▶ What this task involves
Copy out each line below containing "like".

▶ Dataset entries

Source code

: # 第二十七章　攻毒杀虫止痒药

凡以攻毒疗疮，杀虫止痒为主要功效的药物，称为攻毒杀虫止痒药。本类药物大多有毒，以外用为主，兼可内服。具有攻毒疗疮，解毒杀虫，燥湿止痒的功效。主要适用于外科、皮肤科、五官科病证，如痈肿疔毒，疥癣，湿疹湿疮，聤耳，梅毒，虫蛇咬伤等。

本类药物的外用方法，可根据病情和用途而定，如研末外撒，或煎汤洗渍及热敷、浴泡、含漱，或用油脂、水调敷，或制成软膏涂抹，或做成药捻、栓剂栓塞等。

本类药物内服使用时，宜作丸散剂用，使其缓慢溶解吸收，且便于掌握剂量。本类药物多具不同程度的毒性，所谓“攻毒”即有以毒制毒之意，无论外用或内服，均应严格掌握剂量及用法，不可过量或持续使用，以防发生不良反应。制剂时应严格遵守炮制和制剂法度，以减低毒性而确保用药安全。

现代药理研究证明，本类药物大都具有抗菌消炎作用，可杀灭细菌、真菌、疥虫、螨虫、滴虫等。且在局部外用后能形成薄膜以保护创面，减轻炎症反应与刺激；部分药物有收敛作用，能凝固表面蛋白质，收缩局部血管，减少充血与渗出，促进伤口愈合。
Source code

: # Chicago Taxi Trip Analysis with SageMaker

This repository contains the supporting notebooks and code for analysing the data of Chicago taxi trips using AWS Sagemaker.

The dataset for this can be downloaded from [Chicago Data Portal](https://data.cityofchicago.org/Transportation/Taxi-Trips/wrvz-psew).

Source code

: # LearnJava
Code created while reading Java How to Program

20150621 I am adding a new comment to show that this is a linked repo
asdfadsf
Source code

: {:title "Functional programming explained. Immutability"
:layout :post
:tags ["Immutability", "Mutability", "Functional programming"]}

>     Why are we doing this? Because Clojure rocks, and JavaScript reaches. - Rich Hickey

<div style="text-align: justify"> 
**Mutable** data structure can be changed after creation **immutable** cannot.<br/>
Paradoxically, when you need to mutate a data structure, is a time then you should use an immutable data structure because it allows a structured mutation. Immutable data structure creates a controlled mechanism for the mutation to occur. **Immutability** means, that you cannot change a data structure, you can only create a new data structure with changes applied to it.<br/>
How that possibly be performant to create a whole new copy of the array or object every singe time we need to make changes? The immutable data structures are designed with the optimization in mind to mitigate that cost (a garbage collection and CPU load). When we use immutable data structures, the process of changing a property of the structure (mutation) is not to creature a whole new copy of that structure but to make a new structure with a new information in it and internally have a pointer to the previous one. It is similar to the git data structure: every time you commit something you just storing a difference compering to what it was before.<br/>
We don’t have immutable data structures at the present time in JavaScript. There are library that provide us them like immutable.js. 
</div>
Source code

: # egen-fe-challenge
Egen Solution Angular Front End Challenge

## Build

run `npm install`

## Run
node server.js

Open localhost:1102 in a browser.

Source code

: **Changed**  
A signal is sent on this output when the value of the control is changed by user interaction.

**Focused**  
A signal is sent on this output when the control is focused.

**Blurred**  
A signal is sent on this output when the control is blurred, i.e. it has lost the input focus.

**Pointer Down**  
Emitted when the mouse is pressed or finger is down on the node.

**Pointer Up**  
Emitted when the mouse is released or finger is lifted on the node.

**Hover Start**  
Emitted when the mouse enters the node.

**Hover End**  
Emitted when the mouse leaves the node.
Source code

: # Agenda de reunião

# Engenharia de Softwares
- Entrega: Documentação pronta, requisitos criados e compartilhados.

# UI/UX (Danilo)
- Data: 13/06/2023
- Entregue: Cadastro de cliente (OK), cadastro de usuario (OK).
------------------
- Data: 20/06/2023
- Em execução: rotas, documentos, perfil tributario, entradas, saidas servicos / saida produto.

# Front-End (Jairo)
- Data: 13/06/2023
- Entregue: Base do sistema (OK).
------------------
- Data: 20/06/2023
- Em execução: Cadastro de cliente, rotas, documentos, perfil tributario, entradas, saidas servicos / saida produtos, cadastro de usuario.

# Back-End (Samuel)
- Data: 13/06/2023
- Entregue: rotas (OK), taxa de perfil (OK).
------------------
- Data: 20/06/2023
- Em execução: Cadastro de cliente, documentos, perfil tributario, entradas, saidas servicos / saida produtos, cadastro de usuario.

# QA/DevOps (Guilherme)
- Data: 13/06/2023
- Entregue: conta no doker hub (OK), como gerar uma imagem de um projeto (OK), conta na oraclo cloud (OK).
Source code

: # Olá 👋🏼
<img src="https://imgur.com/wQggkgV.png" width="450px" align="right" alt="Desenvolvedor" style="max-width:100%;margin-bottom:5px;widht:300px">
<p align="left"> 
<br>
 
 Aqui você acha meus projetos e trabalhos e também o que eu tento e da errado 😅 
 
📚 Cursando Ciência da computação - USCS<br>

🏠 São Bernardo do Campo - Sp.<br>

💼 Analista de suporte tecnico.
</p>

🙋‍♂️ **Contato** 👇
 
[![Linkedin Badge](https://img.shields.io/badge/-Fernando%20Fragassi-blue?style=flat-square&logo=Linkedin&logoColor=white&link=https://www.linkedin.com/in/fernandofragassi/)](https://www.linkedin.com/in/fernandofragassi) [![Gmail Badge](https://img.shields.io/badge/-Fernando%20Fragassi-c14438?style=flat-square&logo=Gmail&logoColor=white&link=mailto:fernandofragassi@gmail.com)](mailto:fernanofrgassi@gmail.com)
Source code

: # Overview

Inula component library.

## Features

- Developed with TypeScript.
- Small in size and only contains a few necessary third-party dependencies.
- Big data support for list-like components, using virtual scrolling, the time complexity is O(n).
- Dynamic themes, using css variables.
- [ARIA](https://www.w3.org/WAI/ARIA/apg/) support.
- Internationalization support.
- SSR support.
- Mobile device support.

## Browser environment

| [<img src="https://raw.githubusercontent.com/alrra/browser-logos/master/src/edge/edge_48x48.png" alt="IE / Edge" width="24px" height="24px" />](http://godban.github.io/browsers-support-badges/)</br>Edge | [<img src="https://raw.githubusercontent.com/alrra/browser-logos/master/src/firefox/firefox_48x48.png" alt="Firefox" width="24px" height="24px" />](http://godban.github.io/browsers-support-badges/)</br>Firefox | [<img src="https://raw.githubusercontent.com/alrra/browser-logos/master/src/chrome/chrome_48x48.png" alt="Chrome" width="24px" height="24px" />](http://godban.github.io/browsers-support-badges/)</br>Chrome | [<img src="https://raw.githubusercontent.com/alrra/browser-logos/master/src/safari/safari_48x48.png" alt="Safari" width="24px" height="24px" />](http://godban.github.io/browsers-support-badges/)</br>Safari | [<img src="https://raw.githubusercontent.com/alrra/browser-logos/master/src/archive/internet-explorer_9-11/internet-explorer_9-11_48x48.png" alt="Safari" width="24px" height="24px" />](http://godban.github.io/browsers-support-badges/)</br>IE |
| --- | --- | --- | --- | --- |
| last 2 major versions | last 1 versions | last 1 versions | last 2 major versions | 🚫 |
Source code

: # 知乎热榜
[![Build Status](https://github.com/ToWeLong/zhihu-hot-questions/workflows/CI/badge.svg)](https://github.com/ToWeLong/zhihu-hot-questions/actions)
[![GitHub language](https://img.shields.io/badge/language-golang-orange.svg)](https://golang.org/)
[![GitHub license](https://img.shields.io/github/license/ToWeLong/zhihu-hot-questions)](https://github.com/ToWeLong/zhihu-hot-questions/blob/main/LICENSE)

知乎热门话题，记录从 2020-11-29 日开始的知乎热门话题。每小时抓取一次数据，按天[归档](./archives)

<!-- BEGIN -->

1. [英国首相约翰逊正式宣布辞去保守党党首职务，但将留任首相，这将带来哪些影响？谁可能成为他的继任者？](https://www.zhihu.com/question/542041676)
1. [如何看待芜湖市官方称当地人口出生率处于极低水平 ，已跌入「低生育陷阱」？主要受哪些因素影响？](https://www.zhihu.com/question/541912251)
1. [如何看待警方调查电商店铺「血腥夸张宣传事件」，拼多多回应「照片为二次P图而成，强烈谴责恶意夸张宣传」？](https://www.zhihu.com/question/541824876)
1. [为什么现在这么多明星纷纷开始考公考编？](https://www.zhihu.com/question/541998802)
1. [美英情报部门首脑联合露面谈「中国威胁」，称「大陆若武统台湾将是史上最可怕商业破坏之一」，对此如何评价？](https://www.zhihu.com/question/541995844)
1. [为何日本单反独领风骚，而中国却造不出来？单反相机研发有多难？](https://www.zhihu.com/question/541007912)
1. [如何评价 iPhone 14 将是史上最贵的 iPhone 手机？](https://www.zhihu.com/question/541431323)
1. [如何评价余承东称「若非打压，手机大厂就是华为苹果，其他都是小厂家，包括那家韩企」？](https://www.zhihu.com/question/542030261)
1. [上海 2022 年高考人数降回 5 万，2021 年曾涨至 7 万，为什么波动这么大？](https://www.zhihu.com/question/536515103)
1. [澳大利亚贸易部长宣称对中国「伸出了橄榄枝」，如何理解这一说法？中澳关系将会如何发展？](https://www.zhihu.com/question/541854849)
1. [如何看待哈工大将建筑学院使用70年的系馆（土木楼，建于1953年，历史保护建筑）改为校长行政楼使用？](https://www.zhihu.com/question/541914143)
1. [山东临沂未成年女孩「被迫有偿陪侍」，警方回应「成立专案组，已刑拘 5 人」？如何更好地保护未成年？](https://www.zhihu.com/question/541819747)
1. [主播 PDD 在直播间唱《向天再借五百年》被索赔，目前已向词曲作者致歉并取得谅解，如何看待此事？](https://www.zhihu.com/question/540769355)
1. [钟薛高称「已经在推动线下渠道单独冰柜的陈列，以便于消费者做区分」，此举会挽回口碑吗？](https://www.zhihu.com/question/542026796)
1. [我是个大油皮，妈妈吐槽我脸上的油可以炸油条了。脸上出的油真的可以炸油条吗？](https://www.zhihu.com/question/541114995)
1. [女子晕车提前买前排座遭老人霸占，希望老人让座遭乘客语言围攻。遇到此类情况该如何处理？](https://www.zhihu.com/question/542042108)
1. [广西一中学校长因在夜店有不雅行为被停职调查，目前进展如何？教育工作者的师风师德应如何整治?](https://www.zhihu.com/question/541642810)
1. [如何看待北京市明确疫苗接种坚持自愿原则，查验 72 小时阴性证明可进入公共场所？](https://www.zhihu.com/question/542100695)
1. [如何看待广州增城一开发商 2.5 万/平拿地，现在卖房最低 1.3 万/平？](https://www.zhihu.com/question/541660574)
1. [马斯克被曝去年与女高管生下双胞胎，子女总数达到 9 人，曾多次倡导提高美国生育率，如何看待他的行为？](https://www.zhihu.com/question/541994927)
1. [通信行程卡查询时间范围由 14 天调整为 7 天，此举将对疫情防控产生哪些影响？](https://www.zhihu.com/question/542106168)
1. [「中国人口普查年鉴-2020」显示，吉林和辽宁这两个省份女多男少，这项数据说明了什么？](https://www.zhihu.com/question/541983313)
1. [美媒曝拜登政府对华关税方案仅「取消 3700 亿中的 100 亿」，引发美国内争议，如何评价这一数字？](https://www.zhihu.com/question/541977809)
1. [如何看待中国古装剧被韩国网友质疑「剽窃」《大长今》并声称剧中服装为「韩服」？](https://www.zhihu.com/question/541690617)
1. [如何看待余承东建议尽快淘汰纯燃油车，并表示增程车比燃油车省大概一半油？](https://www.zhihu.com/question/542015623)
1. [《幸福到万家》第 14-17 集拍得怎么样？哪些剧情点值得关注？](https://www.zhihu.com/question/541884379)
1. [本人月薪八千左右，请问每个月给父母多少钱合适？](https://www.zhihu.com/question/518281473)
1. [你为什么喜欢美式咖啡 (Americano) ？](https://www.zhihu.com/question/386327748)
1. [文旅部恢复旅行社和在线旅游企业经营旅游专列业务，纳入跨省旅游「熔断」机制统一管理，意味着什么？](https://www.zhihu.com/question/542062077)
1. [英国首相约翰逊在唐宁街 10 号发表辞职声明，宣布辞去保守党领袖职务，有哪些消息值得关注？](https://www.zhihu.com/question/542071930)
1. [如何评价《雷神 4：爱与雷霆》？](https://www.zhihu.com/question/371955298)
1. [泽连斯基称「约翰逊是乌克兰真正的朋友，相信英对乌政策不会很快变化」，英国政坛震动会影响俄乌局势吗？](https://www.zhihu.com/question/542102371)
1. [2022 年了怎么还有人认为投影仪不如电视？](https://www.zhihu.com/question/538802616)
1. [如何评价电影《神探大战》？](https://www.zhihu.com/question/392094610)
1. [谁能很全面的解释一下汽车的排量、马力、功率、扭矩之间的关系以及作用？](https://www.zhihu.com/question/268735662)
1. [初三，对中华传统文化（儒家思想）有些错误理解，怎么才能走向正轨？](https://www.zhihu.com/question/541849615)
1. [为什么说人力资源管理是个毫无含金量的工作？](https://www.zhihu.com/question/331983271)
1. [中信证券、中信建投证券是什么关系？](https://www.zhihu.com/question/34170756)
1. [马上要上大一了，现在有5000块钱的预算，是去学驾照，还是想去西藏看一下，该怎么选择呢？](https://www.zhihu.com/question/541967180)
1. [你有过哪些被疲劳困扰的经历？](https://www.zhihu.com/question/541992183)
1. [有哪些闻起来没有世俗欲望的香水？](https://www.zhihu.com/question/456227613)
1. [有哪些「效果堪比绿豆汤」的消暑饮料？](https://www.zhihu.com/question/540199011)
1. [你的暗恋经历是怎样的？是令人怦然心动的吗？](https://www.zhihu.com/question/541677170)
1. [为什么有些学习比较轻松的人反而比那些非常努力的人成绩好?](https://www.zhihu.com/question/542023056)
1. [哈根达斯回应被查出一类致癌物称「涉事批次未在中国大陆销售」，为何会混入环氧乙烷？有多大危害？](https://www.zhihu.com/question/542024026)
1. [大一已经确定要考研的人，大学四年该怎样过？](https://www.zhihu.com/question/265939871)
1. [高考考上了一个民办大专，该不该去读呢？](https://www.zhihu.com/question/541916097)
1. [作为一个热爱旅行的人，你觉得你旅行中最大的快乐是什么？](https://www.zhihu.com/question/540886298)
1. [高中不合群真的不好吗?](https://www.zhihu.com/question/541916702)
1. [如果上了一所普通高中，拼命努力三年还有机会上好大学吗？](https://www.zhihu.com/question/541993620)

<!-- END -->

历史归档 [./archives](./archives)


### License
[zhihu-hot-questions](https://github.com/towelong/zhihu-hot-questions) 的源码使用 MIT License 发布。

▶ Solution to the exercise
We don’t have immutable data structures at the present time in JavaScript. There are library that provide us them like immutable.js. 
- Big data support for list-like components, using virtual scrolling, the time complexity is O(n).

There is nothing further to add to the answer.